#### Records for processing:
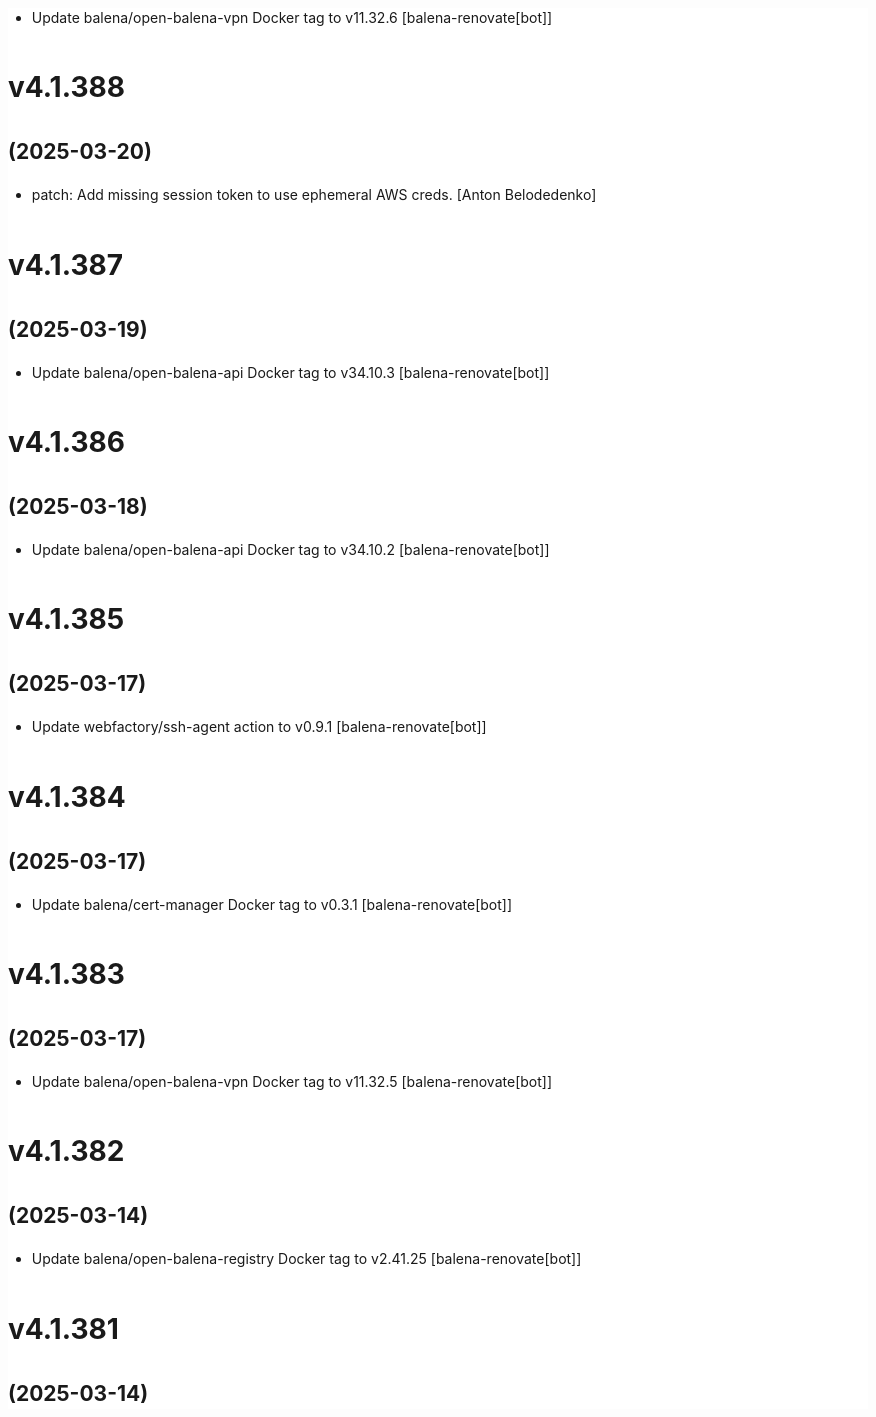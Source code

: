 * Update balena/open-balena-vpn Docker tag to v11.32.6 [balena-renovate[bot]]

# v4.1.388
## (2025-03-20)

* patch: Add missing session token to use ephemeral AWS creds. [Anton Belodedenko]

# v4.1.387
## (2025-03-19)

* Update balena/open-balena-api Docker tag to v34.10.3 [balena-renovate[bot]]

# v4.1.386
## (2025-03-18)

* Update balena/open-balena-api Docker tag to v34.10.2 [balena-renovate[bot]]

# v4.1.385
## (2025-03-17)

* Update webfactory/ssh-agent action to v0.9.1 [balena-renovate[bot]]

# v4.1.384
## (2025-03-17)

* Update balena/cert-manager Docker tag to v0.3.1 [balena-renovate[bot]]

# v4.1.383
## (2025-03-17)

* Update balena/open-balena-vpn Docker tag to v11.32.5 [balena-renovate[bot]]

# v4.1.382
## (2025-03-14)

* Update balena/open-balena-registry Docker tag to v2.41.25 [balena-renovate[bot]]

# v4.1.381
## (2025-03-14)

#### Action item:
The answer should consist of all lines from the records above that hold the word "renovate".

#### Exercise output:
: * Update balena/open-balena-vpn Docker tag to v11.32.6 [balena-renovate[bot]]
* Update balena/open-balena-api Docker tag to v34.10.3 [balena-renovate[bot]]
* Update balena/open-balena-api Docker tag to v34.10.2 [balena-renovate[bot]]
* Update webfactory/ssh-agent action to v0.9.1 [balena-renovate[bot]]
* Update balena/cert-manager Docker tag to v0.3.1 [balena-renovate[bot]]
* Update balena/open-balena-vpn Docker tag to v11.32.5 [balena-renovate[bot]]
* Update balena/open-balena-registry Docker tag to v2.41.25 [balena-renovate[bot]]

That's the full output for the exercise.